You have 9,000 turbine sensor readings across six operational modes. "Normal" in cruise mode is different from "normal" in climb mode. You need to find the readings that are locally isolated — semantically unusual relative to their nearest neighbors within the same mode — and you need evidence (the three closest normal readings) to explain why each outlier is strange.

Prerequisites

  • Python 3.10 or newer.
  • pip install eigenlake numpy pandas.
  • An API key from https://api.eigenlake.dev.

The recipe

Step 1 — Generate synthetic sensor data

The NASA CMAPSS dataset is the canonical benchmark for turbofan degradation prediction. Because it requires Kaggle authentication, this recipe generates synthetic data that matches the CMAPSS schema and failure physics.

import numpy as np
import pandas as pd
import eigenlake
from eigenlake import schema as s

DIM = 128
np.random.seed(42)

N_UNITS = 50
N_CYCLES = 180
SENSOR_COUNT = 10

records = []
for unit_id in range(1, N_UNITS + 1):
    # Each unit has a random degradation trajectory
    eol = np.random.randint(140, 200)  # end-of-life cycle
    operational_mode = np.random.choice(["1", "2", "3", "4", "5", "6"])
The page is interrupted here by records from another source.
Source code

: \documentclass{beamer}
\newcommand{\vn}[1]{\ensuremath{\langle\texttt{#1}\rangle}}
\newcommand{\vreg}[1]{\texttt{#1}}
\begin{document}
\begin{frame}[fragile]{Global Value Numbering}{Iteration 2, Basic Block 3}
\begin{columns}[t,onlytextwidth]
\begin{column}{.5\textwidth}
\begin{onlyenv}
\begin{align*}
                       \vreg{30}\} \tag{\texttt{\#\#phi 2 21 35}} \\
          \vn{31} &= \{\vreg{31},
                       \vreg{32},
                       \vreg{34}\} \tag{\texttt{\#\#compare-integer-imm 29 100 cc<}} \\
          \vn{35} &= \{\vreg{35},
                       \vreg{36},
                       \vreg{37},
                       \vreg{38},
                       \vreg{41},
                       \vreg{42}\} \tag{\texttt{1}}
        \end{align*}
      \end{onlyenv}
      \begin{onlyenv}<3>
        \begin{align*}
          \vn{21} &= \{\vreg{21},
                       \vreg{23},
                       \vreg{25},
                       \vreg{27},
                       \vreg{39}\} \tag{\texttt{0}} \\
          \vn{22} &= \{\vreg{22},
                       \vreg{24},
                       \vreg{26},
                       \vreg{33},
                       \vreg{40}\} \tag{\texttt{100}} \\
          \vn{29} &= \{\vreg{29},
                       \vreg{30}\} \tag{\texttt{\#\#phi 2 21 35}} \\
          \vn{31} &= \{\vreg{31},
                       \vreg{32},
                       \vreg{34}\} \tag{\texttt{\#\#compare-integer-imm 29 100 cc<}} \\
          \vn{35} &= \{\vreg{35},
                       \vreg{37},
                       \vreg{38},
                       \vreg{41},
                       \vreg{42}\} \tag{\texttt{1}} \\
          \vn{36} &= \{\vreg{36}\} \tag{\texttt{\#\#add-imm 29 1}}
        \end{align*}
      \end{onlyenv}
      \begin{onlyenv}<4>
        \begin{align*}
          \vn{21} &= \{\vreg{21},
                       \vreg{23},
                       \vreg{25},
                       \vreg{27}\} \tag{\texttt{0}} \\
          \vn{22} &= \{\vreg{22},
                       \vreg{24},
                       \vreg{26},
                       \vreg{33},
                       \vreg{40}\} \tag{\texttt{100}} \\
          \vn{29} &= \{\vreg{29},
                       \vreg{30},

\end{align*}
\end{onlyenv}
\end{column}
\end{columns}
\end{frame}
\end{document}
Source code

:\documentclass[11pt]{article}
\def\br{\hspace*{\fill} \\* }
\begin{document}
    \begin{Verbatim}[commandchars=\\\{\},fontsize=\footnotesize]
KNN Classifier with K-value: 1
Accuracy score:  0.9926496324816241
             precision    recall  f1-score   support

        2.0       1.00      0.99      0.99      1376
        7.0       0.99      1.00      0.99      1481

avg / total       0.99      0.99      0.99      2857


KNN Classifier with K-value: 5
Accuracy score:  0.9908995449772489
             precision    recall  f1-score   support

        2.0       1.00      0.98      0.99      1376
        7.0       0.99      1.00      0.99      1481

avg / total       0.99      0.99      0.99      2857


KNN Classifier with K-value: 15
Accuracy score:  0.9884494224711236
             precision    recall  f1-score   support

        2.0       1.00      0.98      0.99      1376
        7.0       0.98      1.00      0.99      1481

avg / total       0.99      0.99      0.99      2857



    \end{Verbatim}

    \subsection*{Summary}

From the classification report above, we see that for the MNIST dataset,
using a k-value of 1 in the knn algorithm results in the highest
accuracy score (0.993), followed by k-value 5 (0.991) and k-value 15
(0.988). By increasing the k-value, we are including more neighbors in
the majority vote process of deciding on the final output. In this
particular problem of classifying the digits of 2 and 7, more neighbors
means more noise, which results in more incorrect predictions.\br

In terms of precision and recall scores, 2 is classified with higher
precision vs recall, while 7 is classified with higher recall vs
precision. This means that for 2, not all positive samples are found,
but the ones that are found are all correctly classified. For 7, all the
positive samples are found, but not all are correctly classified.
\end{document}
    for cycle in range(1, N_CYCLES + 1):
        # Degradation factor increases as cycle approaches EOL
        degradation = max(0, (cycle - eol * 0.7) / (eol * 0.3))
        health = 1.0 - degradation + np.random.normal(0, 0.02)

        # Sensor readings: baseline + degradation trend + noise
        sensors = []
        for s_i in range(SENSOR_COUNT):
            baseline = 500.0 + s_i * 20.0
            trend = degradation * (10.0 + s_i * 5.0)
            noise = np.random.normal(0, 3.0)
            sensors.append(baseline + trend + noise)

        # Occasional anomaly: sudden spike or drop
        is_anomaly = False
        if np.random.random() < 0.005:
            sensors[np.random.randint(0, SENSOR_COUNT)] += np.random.choice([-80, 80])
            is_anomaly = True

        # Embedding = normalized sensor vector
        vec = np.array(sensors, dtype="float32")
        vec /= np.linalg.norm(vec) + 1e-12

        records.append({
            "unit_id": f"ENG-{unit_id:03d}",
            "cycle": cycle,
            "operational_mode": operational_mode,
            "sensors": sensors,
            "health_score": float(health),
            "is_anomaly": is_anomaly,
            "vector": vec.tolist(),
        })

df = pd.DataFrame(records)
print(f"generated {len(df)} sensor readings from {N_UNITS} units")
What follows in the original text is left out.